How would I configure a tokenizer that splits:
LoremIpsum
into "lorem", "ipsum" and "loremipsum"?
My settings look like this:
{ "settings": {
"index": {
"analysis": {
"analyzer": {
"split_words": {
"tokenizer": "keyword",
"type": "custom",
"filter": [
"asciifolding",
"split_words",
"lowercase"
]
},
},
"filter": {
"split_words": {
"type": "word_delimiter",
"preserve_original": true,
"split_on_case_change": true,
"generate_word_parts": true,
"stem_english_possessive": true,
"type_table": [
"- => ALPHA",
"+ => ALPHA"
]
}
}
}
}}}
The index gets created without errors, but when I use my analyzer during search (multimatch), I don't get the expected results.

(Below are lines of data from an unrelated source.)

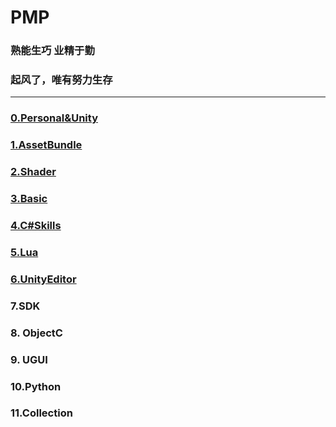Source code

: # PMP

### 熟能生巧 业精于勤

### 起风了，唯有努力生存

***

### [0.Personal&Unity](/PMP/Assets/1.AssetBundle/0.Personal&Unity.md)

### [1.AssetBundle](/PMP/Assets/1.AssetBundle/1.AssetBundle.md)

### [2.Shader](/PMP/Assets/2.Shader/2.Shader.md)

### [3.Basic](/PMP/Assets/3.Basic/3.Basic.md)

### [4.C#Skills](/PMP/Assets/4.C#Skills/4.C#Skills.md)

### [5.Lua](/PMP/Assets/5.Lua/5.Lua.md)

### [6.UnityEditor](/PMP/Assets/6.UnityEditor/6.UnityEditor.md)

### 7.SDK

### 8. ObjectC

### 9. UGUI

### 10.Python

### 11.Collection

It does not feel like you analyser is wrong maybe we should take a look at both your mapping or search query ?
PUT 79457368/
{
"settings": {
"index": {
"analysis": {
"analyzer": {
"split_words": {
"tokenizer": "keyword",
"type": "custom",
"filter": [
"asciifolding",
"split_words",
"lowercase"
]
}
},
"filter": {
"split_words": {
"type": "word_delimiter",
"preserve_original": true,
"split_on_case_change": true,
"generate_word_parts": true,
"stem_english_possessive": true,
"type_table": [
"- => ALPHA",
"+ => ALPHA"
]
}
}
}
}
}
}
POST 79457368/_analyze
{
"analyzer": "split_words",
"text": "LorelIpsum"
}
Will return the following:
{
"tokens": [
{
"token": "lorelipsum",
"start_offset": 0,
"end_offset": 10,
"type": "word",
"position": 0
},
{
"token": "lorel",
"start_offset": 0,
"end_offset": 5,
"type": "word",
"position": 0
},
{
"token": "ipsum",
"start_offset": 5,
"end_offset": 10,
"type": "word",
"position": 1
}
]
}
Which is what you are looking for.
In order to use this analyser on you dataset you need to do the following
PUT 79457368/
{
"settings": {
"index": {
"analysis": {
"analyzer": {
"split_words": {
"tokenizer": "keyword",
"type": "custom",
"filter": [
"asciifolding",
"split_words",
"lowercase"
]
}
},
"filter": {
"split_words": {
"type": "word_delimiter",
"preserve_original": true,
"split_on_case_change": true,
"generate_word_parts": true,
"stem_english_possessive": true,
"type_table": [
"- => ALPHA",
"+ => ALPHA"
]
}
}
}
}
},
"mappings":{
"properties": {
"data":{
"type": "text",
"analyzer": "split_words" ### This is what needs to be add to your text fields
}
}
}
}
It is possible in some case to specify the analyser to be use to process the text in the search query.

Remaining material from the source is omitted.